When fetching in the singular, only the first node found is retrieved, even if there is one with the same name.

If you are not familiar with XPath like me, please refer to this article "Required for crawler creation! XPATH notation summary". .. I think it will be very convenient if you can master it.

3-4-3-2. When acquiring multiple nodes (list)

Method	Acquisition target
find_elements_by_name	id name (attribute value)
find_elements_by_xpath	name name (attribute value)
find_elements_by_link_text	Get with link text
find_elements_by_partial_link_text	Get as part of the link text
find_elements_by_tag_name	Tag name (element)
find_elements_by_class_name	class name (attribute value)
find_elements_by_css_selector	Get with selector

When fetching in singular, all nodes with the same name are fetched in list format.

In the original HTML description, there is a rule that id name can be one in one page, class name, name name can be multiple, etc., but some sites have multiple id names. Therefore, there are multiple (list) acquisition methods such as find_elements_by_name.
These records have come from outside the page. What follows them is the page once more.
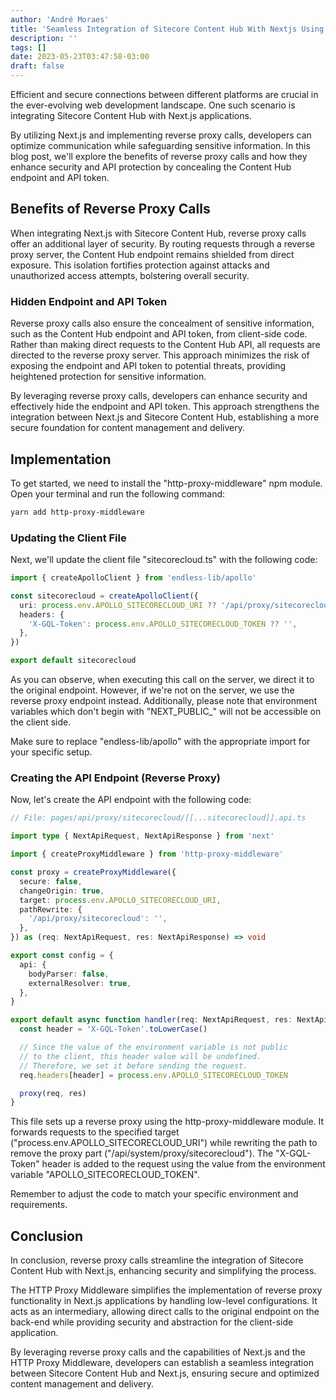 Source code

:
 ```yaml
---
author: 'André Moraes'
title: 'Seamless Integration of Sitecore Content Hub With Nextjs Using Reverse Proxy Calls'
description: ''
tags: []
date: 2023-05-23T03:47:58-03:00
draft: false
---
```


Efficient and secure connections between different platforms are crucial in the ever-evolving web development landscape. One such scenario is integrating Sitecore Content Hub with Next.js applications.

By utilizing Next.js and implementing reverse proxy calls, developers can optimize communication while safeguarding sensitive information. In this blog post, we'll explore the benefits of reverse proxy calls and how they enhance security and API protection by concealing the Content Hub endpoint and API token.

## Benefits of Reverse Proxy Calls

When integrating Next.js with Sitecore Content Hub, reverse proxy calls offer an additional layer of security. By routing requests through a reverse proxy server, the Content Hub endpoint remains shielded from direct exposure. This isolation fortifies protection against attacks and unauthorized access attempts, bolstering overall security.

### Hidden Endpoint and API Token

Reverse proxy calls also ensure the concealment of sensitive information, such as the Content Hub endpoint and API token, from client-side code. Rather than making direct requests to the Content Hub API, all requests are directed to the reverse proxy server. This approach minimizes the risk of exposing the endpoint and API token to potential threats, providing heightened protection for sensitive information.

By leveraging reverse proxy calls, developers can enhance security and effectively hide the endpoint and API token. This approach strengthens the integration between Next.js and Sitecore Content Hub, establishing a more secure foundation for content management and delivery.

## Implementation

To get started, we need to install the "http-proxy-middleware" npm module. Open your terminal and run the following command:

```sh
yarn add http-proxy-middleware
```

### Updating the Client File

Next, we'll update the client file "sitecorecloud.ts" with the following code:

```ts
import { createApolloClient } from 'endless-lib/apollo'

const sitecorecloud = createApolloClient({
  uri: process.env.APOLLO_SITECORECLOUD_URI ?? '/api/proxy/sitecorecloud',
  headers: {
    'X-GQL-Token': process.env.APOLLO_SITECORECLOUD_TOKEN ?? '',
  },
})

export default sitecorecloud
```

As you can observe, when executing this call on the server, we direct it to the original endpoint. However, if we're not on the server, we use the reverse proxy endpoint instead. Additionally, please note that environment variables which don't begin with "NEXT_PUBLIC\_" will not be accessible on the client side.

Make sure to replace "endless-lib/apollo" with the appropriate import for your specific setup.

### Creating the API Endpoint (Reverse Proxy)

Now, let's create the API endpoint with the following code:

```ts
// File: pages/api/proxy/sitecorecloud/[[...sitecorecloud]].api.ts

import type { NextApiRequest, NextApiResponse } from 'next'

import { createProxyMiddleware } from 'http-proxy-middleware'

const proxy = createProxyMiddleware({
  secure: false,
  changeOrigin: true,
  target: process.env.APOLLO_SITECORECLOUD_URI,
  pathRewrite: {
    '/api/proxy/sitecorecloud': '',
  },
}) as (req: NextApiRequest, res: NextApiResponse) => void

export const config = {
  api: {
    bodyParser: false,
    externalResolver: true,
  },
}

export default async function handler(req: NextApiRequest, res: NextApiResponse) {
  const header = 'X-GQL-Token'.toLowerCase()

  // Since the value of the environment variable is not public
  // to the client, this header value will be undefined.
  // Therefore, we set it before sending the request.
  req.headers[header] = process.env.APOLLO_SITECORECLOUD_TOKEN

  proxy(req, res)
}
```

This file sets up a reverse proxy using the http-proxy-middleware module. It forwards requests to the specified target ("process.env.APOLLO_SITECORECLOUD_URI") while rewriting the path to remove the proxy part ("/api/system/proxy/sitecorecloud"). The "X-GQL-Token" header is added to the request using the value from the environment variable "APOLLO_SITECORECLOUD_TOKEN".

Remember to adjust the code to match your specific environment and requirements.

## Conclusion

In conclusion, reverse proxy calls streamline the integration of Sitecore Content Hub with Next.js, enhancing security and simplifying the process.

The HTTP Proxy Middleware simplifies the implementation of reverse proxy functionality in Next.js applications by handling low-level configurations. It acts as an intermediary, allowing direct calls to the original endpoint on the back-end while providing security and abstraction for the client-side application.

By leveraging reverse proxy calls and the capabilities of Next.js and the HTTP Proxy Middleware, developers can establish a seamless integration between Sitecore Content Hub and Next.js, ensuring secure and optimized content management and delivery.
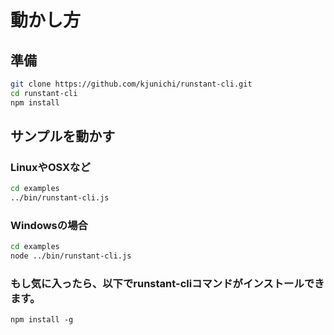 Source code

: # 動かし方

## 準備

```bash
git clone https://github.com/kjunichi/runstant-cli.git
cd runstant-cli
npm install
```

## サンプルを動かす

### LinuxやOSXなど

```bash
cd examples
../bin/runstant-cli.js
```

### Windowsの場合

```bash
cd examples
node ../bin/runstant-cli.js
```


### もし気に入ったら、以下でrunstant-cliコマンドがインストールできます。

```
npm install -g
```

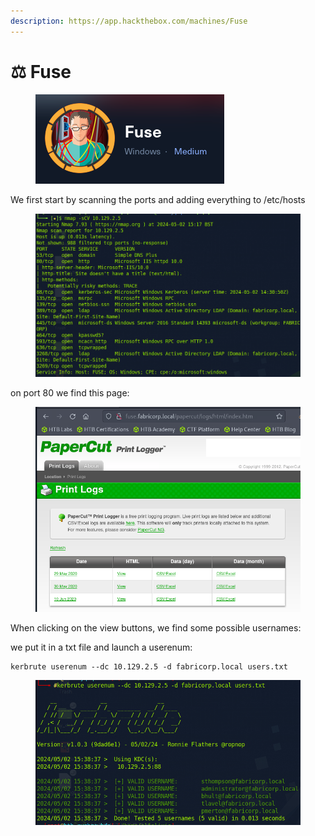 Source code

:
 ```yaml
---
description: https://app.hackthebox.com/machines/Fuse
---
```


# ⚖️ Fuse

<figure><img src="../../.gitbook/assets/image (7) (1).png" alt=""><figcaption></figcaption></figure>

We first start by scanning the ports and adding everything to /etc/hosts

<figure><img src="../../.gitbook/assets/image (8) (1).png" alt=""><figcaption></figcaption></figure>

on port 80 we find this page:



<figure><img src="../../.gitbook/assets/image (9) (2).png" alt=""><figcaption></figcaption></figure>

When clicking on the view buttons, we find some possible usernames:



we put it in a txt file and launch a userenum:

```
kerbrute userenum --dc 10.129.2.5 -d fabricorp.local users.txt
```

<figure><img src="../../.gitbook/assets/image (10) (2).png" alt=""><figcaption></figcaption></figure>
In the case of multiple acquisition, since the nodes are acquired in list format, it is necessary to specify up to the element number as follows.

`Sample.py`


search_box = driver.find_elements_by_name('p')[0]

3-4-4. [Reference] Get the node (below the child element) of the node

When you get a node, you can easily write the code if you have a unique id name etc., but sometimes it is not so convenient. In such a case, it is often the case that a node with a large range is specified once and the node of its child element (grandchild element) is specified, such as by performing a refined search.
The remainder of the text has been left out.